The fact that Amanda returned the book emphasises Amanda’s controlling ways and this also highlights how Amanda forces her moral values upon her children. This leads to a clash of ideas and Tom’s anger is increased when she calls the works of a writer he respects as “filth”, Tom is angry that his mother keeps telling him what to do and does not allow him the freedom to live his own life. Through the Williams’ use of dashes shows that both character are interrupting each other and the use of exclamation marks suggests that they are not listening to each other.
This clash of ideas and values as well as a lack of communication between Tom and Amanda ultimately drives Tom away and abandon his family. Tom proclaims his importance to the household however, Amanda refuses to acknowledge the sacrifices Tom has made to provide for his family and his infuriates Tom and further increases the tension. Tennessee William’s use of lighting emphasises the intense emotion in this scene.
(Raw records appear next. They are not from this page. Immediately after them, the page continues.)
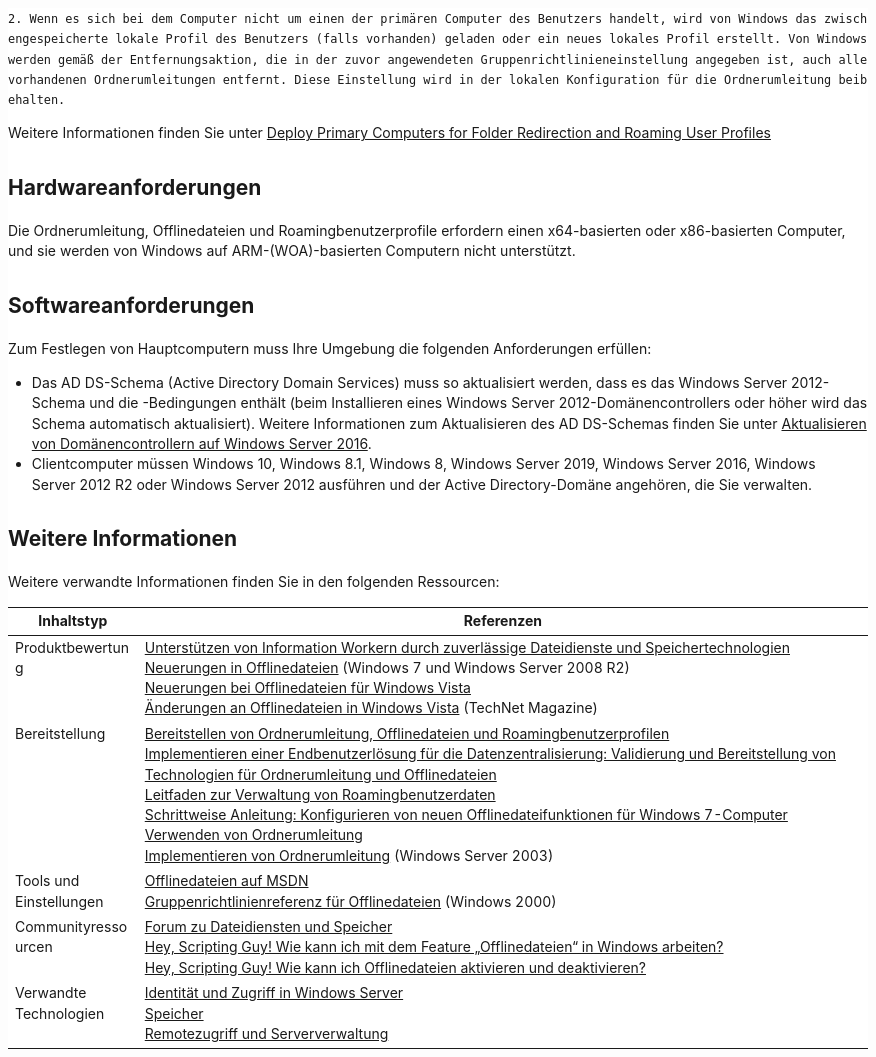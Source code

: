     2. Wenn es sich bei dem Computer nicht um einen der primären Computer des Benutzers handelt, wird von Windows das zwischengespeicherte lokale Profil des Benutzers (falls vorhanden) geladen oder ein neues lokales Profil erstellt. Von Windows werden gemäß der Entfernungsaktion, die in der zuvor angewendeten Gruppenrichtlinieneinstellung angegeben ist, auch alle vorhandenen Ordnerumleitungen entfernt. Diese Einstellung wird in der lokalen Konfiguration für die Ordnerumleitung beibehalten.

Weitere Informationen finden Sie unter [Deploy Primary Computers for Folder Redirection and Roaming User Profiles](deploy-primary-computers.md)

## <a name="hardware-requirements"></a>Hardwareanforderungen

Die Ordnerumleitung, Offlinedateien und Roamingbenutzerprofile erfordern einen x64-basierten oder x86-basierten Computer, und sie werden von Windows auf ARM-(WOA)-basierten Computern nicht unterstützt.

## <a name="software-requirements"></a>Softwareanforderungen

Zum Festlegen von Hauptcomputern muss Ihre Umgebung die folgenden Anforderungen erfüllen:

- Das AD DS-Schema (Active Directory Domain Services) muss so aktualisiert werden, dass es das Windows Server 2012-Schema und die -Bedingungen enthält (beim Installieren eines Windows Server 2012-Domänencontrollers oder höher wird das Schema automatisch aktualisiert). Weitere Informationen zum Aktualisieren des AD DS-Schemas finden Sie unter [Aktualisieren von Domänencontrollern auf Windows Server 2016](../../identity/ad-ds/deploy/upgrade-domain-controllers.md).
- Clientcomputer müssen Windows 10, Windows 8.1, Windows 8, Windows Server 2019, Windows Server 2016, Windows Server 2012 R2 oder Windows Server 2012 ausführen und der Active Directory-Domäne angehören, die Sie verwalten.

## <a name="more-information"></a>Weitere Informationen

Weitere verwandte Informationen finden Sie in den folgenden Ressourcen:

| Inhaltstyp | Referenzen |
| --- | --- |
| Produktbewertung | [Unterstützen von Information Workern durch zuverlässige Dateidienste und Speichertechnologien](</previous-versions/windows/it-pro/windows-server-2012-r2-and-2012/hh831495(v%3dws.11)>)<br>[Neuerungen in Offlinedateien](</previous-versions/windows/it-pro/windows-server-2008-R2-and-2008/ff183315(v=ws.10)>) (Windows 7 und Windows Server 2008 R2)<br>[Neuerungen bei Offlinedateien für Windows Vista](</previous-versions/windows/it-pro/windows-vista/cc749449(v=ws.10)>)<br>[Änderungen an Offlinedateien in Windows Vista](<https://technet.microsoft.com/library/2007.11.offline.aspx>) (TechNet Magazine) |
| Bereitstellung | [Bereitstellen von Ordnerumleitung, Offlinedateien und Roamingbenutzerprofilen](deploy-folder-redirection.md)<br>[Implementieren einer Endbenutzerlösung für die Datenzentralisierung: Validierung und Bereitstellung von Technologien für Ordnerumleitung und Offlinedateien](https://download.microsoft.com/download/3/0/1/3019A3DA-2F41-4F2D-BBC9-A6D24C4C68C4/Implementing%20an%20End-User%20Data%20Centralization%20Solution.docx)<br>[Leitfaden zur Verwaltung von Roamingbenutzerdaten](</previous-versions/windows/it-pro/windows-vista/cc766489(v=ws.10)>)<br>[Schrittweise Anleitung: Konfigurieren von neuen Offlinedateifunktionen für Windows 7-Computer](</previous-versions/windows/it-pro/windows-server-2008-R2-and-2008/ff633429(v=ws.10)>)<br>[Verwenden von Ordnerumleitung](</previous-versions/windows/it-pro/windows-server-2008-R2-and-2008/cc753996(v=ws.11)>)<br>[Implementieren von Ordnerumleitung](</previous-versions/windows/it-pro/windows-server-2003/cc737434(v=ws.10)>) (Windows Server 2003) |
| Tools und Einstellungen | [Offlinedateien auf MSDN](/previous-versions/windows/desktop/offlinefiles/offline-files-portal)<br>[Gruppenrichtlinienreferenz für Offlinedateien](https://msdn.microsoft.com/library/ms878937.aspx) (Windows 2000) |
| Communityressourcen | [Forum zu Dateidiensten und Speicher](https://docs.microsoft.com/answers/topics/windows-server-storage.html)<br>[Hey, Scripting Guy! Wie kann ich mit dem Feature „Offlinedateien“ in Windows arbeiten?](<https://blogs.technet.microsoft.com/heyscriptingguy/2009/06/02/hey-scripting-guy-how-can-i-enable-and-disable-offline-files/>)<br>[Hey, Scripting Guy! Wie kann ich Offlinedateien aktivieren und deaktivieren?](<https://blogs.technet.microsoft.com/heyscriptingguy/2009/06/02/hey-scripting-guy-how-can-i-enable-and-disable-offline-files/>) |
| Verwandte Technologien|[Identität und Zugriff in Windows Server](../../identity/identity-and-access.yml)<br>[Speicher](../storage.yml)<br>[Remotezugriff und Serververwaltung](../../remote/index.yml) |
The lighting reflects the intense emotion: “turgid smoky red glow” “their gesticulating shadows are cast on the ceiling by the fiery glow ” Red” and “fiery” suggest anger, anger which Tom feels towards his mother.
The same way shadows make something bigger, Tom’s anger towards his mother is magnified and this is highlighted through the dramatist’s use of “gesticulating shadows”. Amanda is concerned that Tom’s bad attitude towards work will threaten the family’s security. Due to her concern Amanda imposes more demands of Tom: “What right have you got to jeopardize your job? Jeopardize the security of all of us? ” Amanda puts the family’s needs before Tom’s own needs, this leads to Amanda always telling Tom how to live his life.
Due to the responsibility entrusted upon him as well as the guilt he feels he is forced to abandon his on dreams for the sake of his family and he is unable to escape. He feels trapped. It is evident that the always increasing tension in the house has a negative impact on Laura. Through the use lighting the dramatist shows Laura’s emotional vulnerability: “Clear pool of light on her figure” Even though Laura virtually plays no part in this scene, the dramatist uses lighting to show that this constant clash of ideas between mother and son is affecting her deeply.
It is ironic that even though both Tom and Amanda are so protective of Laura they are both oblivious to the fact that they are actually casing her harm by constantly arguing. Furthermore, Tom intensifies the situation further makes a list of all the things he supposedly does whilst he is supposed to be that the movies, this further aggravated Amanda. The scene reaches an intense climax: “a babbling old witch” In anger, Tom attempts to leave the apartment but he struggles put his coat on.
Out of frustration, Tom throws the coat and in the process knocks over one of Laura’s glass ornaments and smashes it and Laura cries out “as if wounded” herself . Putting on the coat is symbolic of Tom’s needs for escape – one of the plays major themes, however he struggles with putting it on and this highlights the difficulty Tom will have leaving the responsibilities he has with his family. The intense tension in this scene is linked with key events in other scenes. It is evident that Amanda is a loving and caring mother, however, despite these good qualities it is clear that Amanda does not truly understand her children.
Laura angers her mother: “You did all this deceive me, just for deception? ” Laura has not been attending Business school and Amanda accuses Laura of just her need to defy her mother. Amanda is unable to identify the true reason for Laura’s lack of attendance which is due to her shyness but Laura is not able to confide in her mother because she is so afraid of disappointing her. There is a link between Laura’s truancy and the concern that Amanda has on Tom losing his job. Amanda insists that Laura should try to find a “gentleman caller” to marry so she does not become old and lonely.